I want to remind readers of TACT artistic director Jack Marshall’s anguished outcry of “SAVE EUGENE O’NEILL!,” published in the Washington Post on January 2, 2011, just before TACT’s production of O’Neill’s Beyond the Horizon. The Fairfax Library was removing volumes of O’Neill’s plays, among “thousands” of other classics that hadn’t been checked out for two (2) years. A terrible act, reminiscent of book burnings. O’Neill is one, if not the greatest, of American playwrights. So what happened in 2011? Like the mad queen in Alice in Wonderland, some librarian was saying, “Off the shelves with them!” What happened to those volumes?
Rosalind Lacy MacLennan
These postings have added to my appreication of the effort and intelligence involved in bringing a complex play like this to the stage.
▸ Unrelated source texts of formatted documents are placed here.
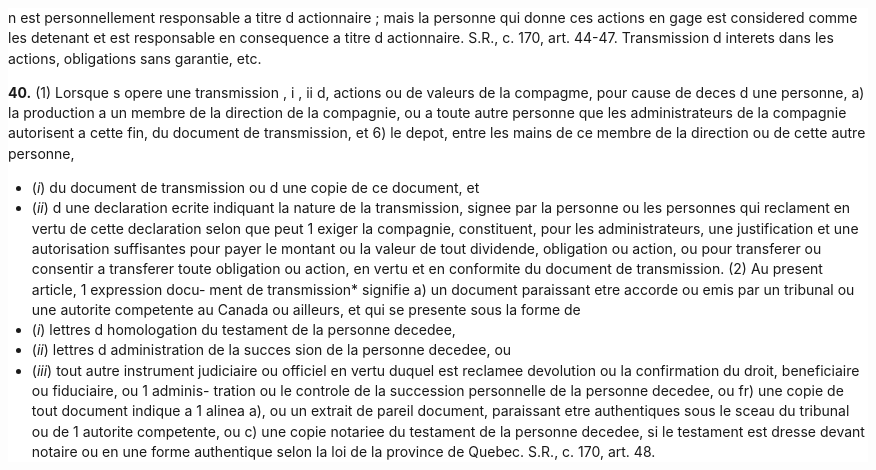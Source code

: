 n est personnellement responsable a titre
d actionnaire ; mais la personne qui donne ces
actions en gage est considered comme les
detenant et est responsable en consequence a
titre d actionnaire. S.R., c. 170, art. 44-47.
Transmission d interets dans les actions,
obligations sans garantie, etc.

**40.** (1) Lorsque s opere une transmission
, i , ii
d, actions ou de valeurs de la compagme, pour
cause de deces d une personne,
a) la production a un membre de la
direction de la compagnie, ou a toute autre
personne que les administrateurs de la
compagnie autorisent a cette fin, du
document de transmission, et
6) le depot, entre les mains de ce membre
de la direction ou de cette autre personne,
  * (_i_) du document de transmission ou d une
copie de ce document, et
  * (_ii_) d une declaration ecrite indiquant la
nature de la transmission, signee par la
personne ou les personnes qui reclament
en vertu de cette declaration selon que
peut 1 exiger la compagnie,
constituent, pour les administrateurs, une
justification et une autorisation suffisantes
pour payer le montant ou la valeur de tout
dividende, obligation ou action, ou pour
transferer ou consentir a transferer toute
obligation ou action, en vertu et en conformite
du document de transmission.
(2) Au present article, 1 expression docu-
ment de transmission* signifie
a) un document paraissant etre accorde ou
emis par un tribunal ou une autorite
competente au Canada ou ailleurs, et qui
se presente sous la forme de
  * (_i_) lettres d homologation du testament
de la personne decedee,
  * (_ii_) lettres d administration de la succes
sion de la personne decedee, ou
  * (_iii_) tout autre instrument judiciaire ou
officiel en vertu duquel est reclamee
devolution ou la confirmation du droit,
beneficiaire ou fiduciaire, ou 1 adminis-
tration ou le controle de la succession
personnelle de la personne decedee, ou
fr) une copie de tout document indique a
1 alinea a), ou un extrait de pareil document,
paraissant etre authentiques sous le sceau
du tribunal ou de 1 autorite competente, ou
c) une copie notariee du testament de la
personne decedee, si le testament est dresse
devant notaire ou en une forme authentique
selon la loi de la province de Quebec. S.R.,
c. 170, art. 48.

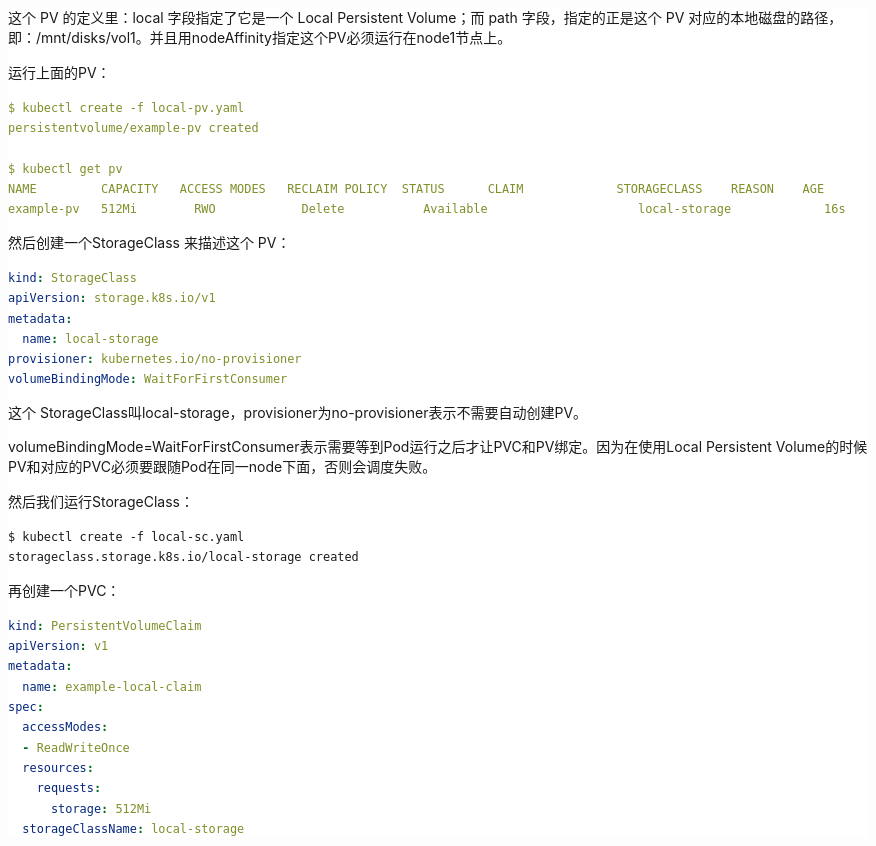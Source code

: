 这个 PV 的定义里：local 字段指定了它是一个 Local Persistent Volume；而 path 字段，指定的正是这个 PV 对应的本地磁盘的路径，即：/mnt/disks/vol1。并且用nodeAffinity指定这个PV必须运行在node1节点上。

运行上面的PV：

```yaml
$ kubectl create -f local-pv.yaml 
persistentvolume/example-pv created

$ kubectl get pv
NAME         CAPACITY   ACCESS MODES   RECLAIM POLICY  STATUS      CLAIM             STORAGECLASS    REASON    AGE
example-pv   512Mi        RWO            Delete           Available                     local-storage             16s
```

然后创建一个StorageClass 来描述这个 PV：

```yaml
kind: StorageClass
apiVersion: storage.k8s.io/v1
metadata:
  name: local-storage
provisioner: kubernetes.io/no-provisioner
volumeBindingMode: WaitForFirstConsumer
```

这个 StorageClass叫local-storage，provisioner为no-provisioner表示不需要自动创建PV。

volumeBindingMode=WaitForFirstConsumer表示需要等到Pod运行之后才让PVC和PV绑定。因为在使用Local Persistent Volume的时候PV和对应的PVC必须要跟随Pod在同一node下面，否则会调度失败。



然后我们运行StorageClass：

```shell
$ kubectl create -f local-sc.yaml 
storageclass.storage.k8s.io/local-storage created
```



再创建一个PVC：

```yaml
kind: PersistentVolumeClaim
apiVersion: v1
metadata:
  name: example-local-claim
spec:
  accessModes:
  - ReadWriteOnce
  resources:
    requests:
      storage: 512Mi
  storageClassName: local-storage
```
I just finishing reading “Strange Interlude” and loved all of the characters, flaws and all. The term “strange interlude” is used I think three times in the play; not always refering to the same idea. While I am sure the STC production will stand on its own, I highly recommend reading the play. I found all the self-talk (interior monologues) fascinating; it made me wonder whether any major production actually kept all of it in; if so, the show had to go for six hours plus. Looking forward to next Wednesday and most of all, to seeing the show.